# Tax deductions for an American expat in Dubai



## misterno (Jul 24, 2015)

I am an American living in USA and there is a possibility that my company will be sending me to Dubai.

I am trying to understand the tax implications here.

1) I checked IRS website, it seems like the first 100K is tax free, is this correct?

2) If my wife finds a job in Dubai also not as an expat, then this exclusion doubles to $200K?

3) Does anyone deduct their rent or mortgage in Dubai from US taxes? How does that work?

4) Internet is full of articles talking about expats leaving US citizenship due to complicated tax returns but then aren't they losing the 100K income deduction? What am I missing here?

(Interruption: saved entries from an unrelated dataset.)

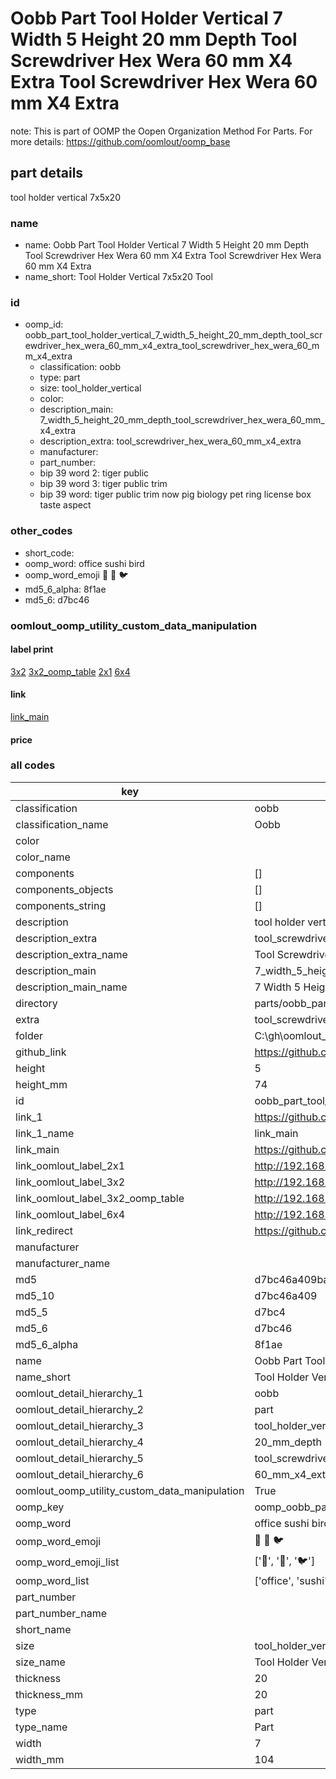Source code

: # Oobb Part Tool Holder Vertical 7 Width 5 Height 20 mm Depth Tool Screwdriver Hex Wera 60 mm X4 Extra Tool Screwdriver Hex Wera 60 mm X4 Extra  

note: This is part of OOMP the Oopen Organization Method For Parts. For more details: https://github.com/oomlout/oomp_base

##  part details
  



tool holder vertical 7x5x20



### name
* name: Oobb Part Tool Holder Vertical 7 Width 5 Height 20 mm Depth Tool Screwdriver Hex Wera 60 mm X4 Extra Tool Screwdriver Hex Wera 60 mm X4 Extra
* name_short: Tool Holder Vertical 7x5x20 Tool
### id
* oomp_id: oobb_part_tool_holder_vertical_7_width_5_height_20_mm_depth_tool_screwdriver_hex_wera_60_mm_x4_extra_tool_screwdriver_hex_wera_60_mm_x4_extra
  * classification: oobb
  * type: part
  * size: tool_holder_vertical
  * color: 
  * description_main: 7_width_5_height_20_mm_depth_tool_screwdriver_hex_wera_60_mm_x4_extra
  * description_extra: tool_screwdriver_hex_wera_60_mm_x4_extra
  * manufacturer: 
  * part_number: 
  * bip 39 word 2: tiger public
  * bip 39 word 3: tiger public trim
  * bip 39 word: tiger public trim now pig biology pet ring license box taste aspect

### other_codes
* short_code: 
* oomp_word: office sushi bird
* oomp_word_emoji :office: :sushi: :bird:
* md5_6_alpha: 8f1ae
* md5_6: d7bc46






### oomlout_oomp_utility_custom_data_manipulation
#### label print
[3x2](http://192.168.1.245:1112/?label=oomp%208f1ae)
[3x2_oomp_table](http://192.168.1.108:1112/?label=oomp%208f1ae)
[2x1](http://192.168.1.242:1112/?label=oomp%208f1ae)
[6x4](http://192.168.1.55:1112/?label=oomp%208f1ae)    

#### link

[link_main](https://github.com/oomlout/oomlout_oobb_version_4_generated_parts/tree/main/navigation_oomp/oobb/part/tool_holder_vertical/7_width_5_height_20_mm_depth_tool_screwdriver_hex_wera_60_mm_x4_extra/tool_screwdriver_hex_wera_60_mm_x4_extra/part)                              

#### price







### all codes 
| key | value |  
| --- | --- |  
| classification | oobb |  
| classification_name | Oobb |  
| color |  |  
| color_name |  |  
| components | [] |  
| components_objects | [] |  
| components_string | [] |  
| description | tool holder vertical 7x5x20 |  
| description_extra | tool_screwdriver_hex_wera_60_mm_x4_extra |  
| description_extra_name | Tool Screwdriver Hex Wera 60 mm X4 Extra |  
| description_main | 7_width_5_height_20_mm_depth_tool_screwdriver_hex_wera_60_mm_x4_extra |  
| description_main_name | 7 Width 5 Height 20 mm Depth Tool Screwdriver Hex Wera 60 mm X4 Extra |  
| directory | parts/oobb_part_tool_holder_vertical_7_width_5_height_20_mm_depth_tool_screwdriver_hex_wera_60_mm_x4_extra_tool_screwdriver_hex_wera_60_mm_x4_extra |  
| extra | tool_screwdriver_hex_wera_60_mm_x4 |  
| folder | C:\gh\oomlout_oobb_version_4_generated_parts\parts\oobb_part_tool_holder_vertical_7_width_5_height_20_mm_depth_tool_screwdriver_hex_wera_60_mm_x4_extra_tool_screwdriver_hex_wera_60_mm_x4_extra |  
| github_link | https://github.com/oomlout/oomlout_oomp_part_src/tree/main/parts/oobb_part_tool_holder_vertical_7_width_5_height_20_mm_depth_tool_screwdriver_hex_wera_60_mm_x4_extra_tool_screwdriver_hex_wera_60_mm_x4_extra |  
| height | 5 |  
| height_mm | 74 |  
| id | oobb_part_tool_holder_vertical_7_width_5_height_20_mm_depth_tool_screwdriver_hex_wera_60_mm_x4_extra_tool_screwdriver_hex_wera_60_mm_x4_extra |  
| link_1 | https://github.com/oomlout/oomlout_oobb_version_4_generated_parts/tree/main/navigation_oomp/oobb/part/tool_holder_vertical/7_width_5_height_20_mm_depth_tool_screwdriver_hex_wera_60_mm_x4_extra/tool_screwdriver_hex_wera_60_mm_x4_extra/part |  
| link_1_name | link_main |  
| link_main | https://github.com/oomlout/oomlout_oobb_version_4_generated_parts/tree/main/navigation_oomp/oobb/part/tool_holder_vertical/7_width_5_height_20_mm_depth_tool_screwdriver_hex_wera_60_mm_x4_extra/tool_screwdriver_hex_wera_60_mm_x4_extra/part |  
| link_oomlout_label_2x1 | http://192.168.1.242:1112/?label=oomp%208f1ae |  
| link_oomlout_label_3x2 | http://192.168.1.245:1112/?label=oomp%208f1ae |  
| link_oomlout_label_3x2_oomp_table | http://192.168.1.108:1112/?label=oomp%208f1ae |  
| link_oomlout_label_6x4 | http://192.168.1.55:1112/?label=oomp%208f1ae |  
| link_redirect | https://github.com/oomlout/oomlout_oobb_version_4_generated_parts/tree/main/parts/oobb_tool_holder_vertical_07_05_20_ex_tool_screwdriver_hex_wera_60_mm_x4 |  
| manufacturer |  |  
| manufacturer_name |  |  
| md5 | d7bc46a409ba146c59d24973d16b470f |  
| md5_10 | d7bc46a409 |  
| md5_5 | d7bc4 |  
| md5_6 | d7bc46 |  
| md5_6_alpha | 8f1ae |  
| name | Oobb Part Tool Holder Vertical 7 Width 5 Height 20 mm Depth Tool Screwdriver Hex Wera 60 mm X4 Extra Tool Screwdriver Hex Wera 60 mm X4 Extra |  
| name_short | Tool Holder Vertical 7x5x20 Tool |  
| oomlout_detail_hierarchy_1 | oobb |  
| oomlout_detail_hierarchy_2 | part |  
| oomlout_detail_hierarchy_3 | tool_holder_vertical |  
| oomlout_detail_hierarchy_4 | 20_mm_depth |  
| oomlout_detail_hierarchy_5 | tool_screwdriver_hex_wera |  
| oomlout_detail_hierarchy_6 | 60_mm_x4_extra |  
| oomlout_oomp_utility_custom_data_manipulation | True |  
| oomp_key | oomp_oobb_part_tool_holder_vertical_7_width_5_height_20_mm_depth_tool_screwdriver_hex_wera_60_mm_x4_extra_tool_screwdriver_hex_wera_60_mm_x4_extra |  
| oomp_word | office sushi bird |  
| oomp_word_emoji | :office: :sushi: :bird: |  
| oomp_word_emoji_list | [':office:', ':sushi:', ':bird:'] |  
| oomp_word_list | ['office', 'sushi', 'bird'] |  
| part_number |  |  
| part_number_name |  |  
| short_name |  |  
| size | tool_holder_vertical |  
| size_name | Tool Holder Vertical |  
| thickness | 20 |  
| thickness_mm | 20 |  
| type | part |  
| type_name | Part |  
| width | 7 |  
| width_mm | 104 |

Please chime in if you know anything.

Thanks


----------



## rahzaa (May 2, 2012)

misterno said:


> I am an American living in USA and there is a possibility that my company will be sending me to Dubai.
> 
> I am trying to understand the tax implications here.
> 
> ...


See answers above


----------



## Bevdeforges (Nov 16, 2007)

You may want to drop by the Expat Tax section here on the forum, where there is quite a bit of detail about expat taxes (particularly for US citizens): Expat Tax - Expat Forum For People Moving Overseas And Living Abroad

But to answer your questions briefly: 

Yes, there is an exclusion (not a deduction - there's a big difference) of up to about $100,000 for earned income made while resident overseas. This exclusion must be claimed on form 2555 and on a joint return, if both spouses have earned income, then each can claim this (up to the amount of their earned income only).

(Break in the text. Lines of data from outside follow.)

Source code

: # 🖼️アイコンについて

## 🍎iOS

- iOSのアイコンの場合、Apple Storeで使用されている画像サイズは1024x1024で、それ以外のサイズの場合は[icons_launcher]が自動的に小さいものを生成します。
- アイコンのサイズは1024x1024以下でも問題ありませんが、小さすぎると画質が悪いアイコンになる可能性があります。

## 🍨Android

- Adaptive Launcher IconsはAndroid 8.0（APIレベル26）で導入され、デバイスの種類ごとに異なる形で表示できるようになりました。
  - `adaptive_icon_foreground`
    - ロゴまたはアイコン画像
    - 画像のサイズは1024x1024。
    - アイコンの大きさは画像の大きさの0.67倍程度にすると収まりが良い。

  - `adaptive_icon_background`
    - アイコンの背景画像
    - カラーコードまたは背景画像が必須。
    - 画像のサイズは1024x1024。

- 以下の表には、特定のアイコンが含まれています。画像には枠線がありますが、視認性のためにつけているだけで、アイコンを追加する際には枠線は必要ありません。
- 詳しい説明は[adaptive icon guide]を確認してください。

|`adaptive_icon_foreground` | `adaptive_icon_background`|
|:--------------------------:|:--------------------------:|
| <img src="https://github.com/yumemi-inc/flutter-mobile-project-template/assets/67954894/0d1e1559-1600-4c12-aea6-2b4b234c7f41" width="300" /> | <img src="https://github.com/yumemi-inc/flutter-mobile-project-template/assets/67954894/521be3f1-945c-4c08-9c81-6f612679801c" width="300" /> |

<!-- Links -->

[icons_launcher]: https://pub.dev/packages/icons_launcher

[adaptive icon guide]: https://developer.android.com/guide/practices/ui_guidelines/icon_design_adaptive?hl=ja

Housing expenses are also excludable to a certain extent. For all the gory details, take a look at IRS publication 54: Publication 54, Tax Guide for U.S. Citizens and Resident Aliens Abroad

As far as your last question, you probably should refer to the Expat Tax section. Moving to a place with no income tax is kind of a unique situation. Most US expats are chafing from the fact that they must file income tax returns in both the US and their country of residence. And, negotiate the tax and social security treaties that exist between the US and their country of residence to try to avoid double taxation.

Because the $100,000 exclusion applies only to "earned" income (i.e. salary), there can be complications if the expat is married to a foreign national, has any sort of investment income from outside the US (particularly investment-style retirement funds) or (in some cases) has set up a business in their country of residence or elsewhere. But check out the Expat Tax forum here on Expat Forum for more than you probably want to know on the matter. 
Cheers,
Bev


----------



## GloballyRelaxed (Nov 5, 2014)

Number 3 on your list...

Yep up to 57k USD p.a 

Do yourself a massive favor and call a specialized US expat tax specialist, it wont cost you a cent on the initial call and you will be able to get all these Q's and anything else you have out of the way.

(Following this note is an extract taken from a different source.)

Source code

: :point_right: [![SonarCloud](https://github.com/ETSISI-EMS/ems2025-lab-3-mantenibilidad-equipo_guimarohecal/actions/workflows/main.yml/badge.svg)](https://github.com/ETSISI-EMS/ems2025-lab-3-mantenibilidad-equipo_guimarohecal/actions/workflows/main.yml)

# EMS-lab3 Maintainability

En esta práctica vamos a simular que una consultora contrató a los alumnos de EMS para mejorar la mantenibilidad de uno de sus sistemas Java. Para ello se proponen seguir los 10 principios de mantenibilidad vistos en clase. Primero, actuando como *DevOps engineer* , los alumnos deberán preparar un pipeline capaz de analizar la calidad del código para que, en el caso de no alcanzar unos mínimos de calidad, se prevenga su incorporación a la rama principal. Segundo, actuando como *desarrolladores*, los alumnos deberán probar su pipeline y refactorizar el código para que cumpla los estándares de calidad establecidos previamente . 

There are also certain 'state' issues depending on your registered home address so you will also need to get these out of the way.

Would your company be providing you with an accountant ahead of the posting so you can ask all these Q's ?


----------



## roastednut2015 (May 17, 2015)

*reply*

response below here



misterno said:


> I am an American living in USA and there is a possibility that my company will be sending me to Dubai.
> 
> I am trying to understand the tax implications here.
> 
> ...


----------



## misterno (Jul 24, 2015)

GloballyRelaxed said:


> Number 3 on your list...
> 
> Yep up to 57k USD p.a
> 
> ...


Where I am gonna go and under which condition I will go is all up in the air. I will ask about accountant to HR.

Thanks


----------



## DavidMcKeegan (Aug 27, 2012)

The above posters are correct. Although there are no taxes in UAE, the US will still require you to report your worldwide income. As such, in order to avoid excess taxation, you will have to take advantage of things like the Foreign Earned Income Exclusion and the Foreign Housing Allowance.

The easiest way to qualify for the FEIE is via the Physical Presence Test. In order to qualify under that test, you and your spouse (if they are also claiming the FEIE) must have over 330 days outside the US in any 365 day period.

If you qualify for the FEIE, you can also claim the Housing Allowance and deduct things like rent, etc.

Once you have firmed up your offer, and decided to move abroad, I would strongly recommend speaking with an expat accountant so that they can help estimate what you will owe to the US after you move. This will ensure that you are making estimated payments that are large enough to cover your liability (if there is one).

I hope this helps and good luck!


----------